LA PRENSA Y LA OPINIÓN EN LOS INICIOS REPUBLICANOS, 1808-1815 (I)

PINTADO EN LA PARED No.18


Introducción

A partir de 1808 hubo cambios ostensibles en la producción y circulación de periódicos en Hispanoamérica. Los prospectos de los periódicos de entonces y la legislación sobre libertad de imprenta, entre 1808 y 1815, testimonian una intensa mutación entre el personal letrado que admitía la importancia persuasiva, didáctica, de la prensa. Cualquier cronología básica sobre la historia de la opinión pública debe otorgarle a estos años la importancia de una primera etapa que les demuestra a los políticos letrados que el taller de imprenta, que las libertades en el ejercicio de la opinión, que la difusión escrita de impresos publicados con alguna regularidad, eran indispensables en los balbuceos de la formación de un sistema republicano.

Ciertas circunstancias empujaron a las elites hispanoamericanas a recurrir de manera cada vez más sistemática al uso de publicaciones regulares que sirvieran para hacer circular sus opiniones, sus prácticas legislativas en representación del “pueblo”. La circunstancia más evidente fue la incertidumbre política que obligó a aquellos individuos a competir en la exposición de variantes doctrinales para legitimar un viejo o un nuevo orden. Otro factor fue la tradición deliberante y crítica que, en el caso de la elite criolla, podría encontrar despliegue erigiéndose como tribunal supremo de la opinión. Para el personal criollo de aquellos años no eran nada extraños los efectos didácticos y persuasores del periodismo; tampoco ignoraban, ni mucho menos, un arsenal retórico aprendido dentro y fuera de los protocolos de la educación durante la segunda mitad del siglo XVIII y que les sirvió para expresar sus opiniones y para legitimarse como un grupo selecto de individuos que sabían ejercer con regularidad el uso de la razón. Hubo una matriz cultural que les permitió a los hombres letrados de la época, principalmente sacerdotes católicos y abogados, acudir a un repertorio de estrategias discursivas exhibidas con alguna destreza, en ciertos casos con excepcional lucidez. Eso les sirvió para debatir entre iguales, para cuestionar antiguas autoridades e instituciones y, quizás lo más importante, para asentarse como miembros de una república de las letras que hallaron en la opinión pública política un medio muy eficaz de legitimación.

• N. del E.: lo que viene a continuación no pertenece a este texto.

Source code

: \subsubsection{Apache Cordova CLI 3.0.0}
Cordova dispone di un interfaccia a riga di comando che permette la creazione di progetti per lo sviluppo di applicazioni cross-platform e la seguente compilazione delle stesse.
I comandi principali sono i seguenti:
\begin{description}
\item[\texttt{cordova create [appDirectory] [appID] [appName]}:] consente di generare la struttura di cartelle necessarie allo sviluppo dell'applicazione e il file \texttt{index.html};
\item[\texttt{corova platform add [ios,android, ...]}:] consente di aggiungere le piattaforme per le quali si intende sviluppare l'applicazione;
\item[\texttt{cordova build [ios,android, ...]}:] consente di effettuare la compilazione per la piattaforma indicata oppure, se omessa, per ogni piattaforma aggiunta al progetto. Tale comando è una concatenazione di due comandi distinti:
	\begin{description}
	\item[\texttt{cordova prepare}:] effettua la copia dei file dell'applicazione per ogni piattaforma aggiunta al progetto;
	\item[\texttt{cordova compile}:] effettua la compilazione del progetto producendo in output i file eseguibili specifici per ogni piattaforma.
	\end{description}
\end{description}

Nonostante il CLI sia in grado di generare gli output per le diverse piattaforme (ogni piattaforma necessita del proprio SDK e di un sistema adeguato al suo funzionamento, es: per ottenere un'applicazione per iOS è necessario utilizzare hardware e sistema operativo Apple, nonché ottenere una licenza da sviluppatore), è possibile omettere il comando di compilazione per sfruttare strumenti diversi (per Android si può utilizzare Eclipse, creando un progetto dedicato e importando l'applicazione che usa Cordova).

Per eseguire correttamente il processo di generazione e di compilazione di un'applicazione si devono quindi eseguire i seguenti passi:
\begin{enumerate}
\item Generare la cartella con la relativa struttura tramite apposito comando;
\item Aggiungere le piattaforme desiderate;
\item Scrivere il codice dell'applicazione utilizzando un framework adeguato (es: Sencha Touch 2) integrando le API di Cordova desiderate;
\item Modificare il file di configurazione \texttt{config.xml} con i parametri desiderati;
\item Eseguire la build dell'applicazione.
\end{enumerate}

Se trataba, sin duda, de una revolución letrada nada despreciable. Era, por lo menos, la afirmación del poder de la escritura y de quienes detentaban con holgura la capacidad de leer y escribir. Situarse y afirmarse política y culturalmente como la elite destinada a asumir el control de una etapa todavía incierta y aparentemente caótica fue una de las tareas más apremiantes, expuestas con franqueza en los primeros periódicos de entonces. Parte sustancial de esa revolución fue el hecho de recurrir a un medio de comunicación de las ideas que implicaba una evolución tecnológica importante y una noción de público mucho más amplia a la que habría predominado en los dos siglos precedentes. Aunque en Europa, desde inicios del siglo XVIII, ya se habían percibido las implicaciones de hacer circular periódicos que sostenían una conversación casi imaginaria con un público en su mayoría físicamente ausente, lejano, en Hispanoamérica y más estrictamente en la Nueva Granada, mientras tanto, la experiencia de hacer circular periódicos “por todo el reino” era todavía incipiente.[1] De modo que para las elites criollas multiplicar los impresos era un reto novedoso cuyas consecuencias eran difíciles de pronosticar; esa ampliación del auditorio, del público, hace parte de los cambios importantes que se concentraron en aquella coyuntura.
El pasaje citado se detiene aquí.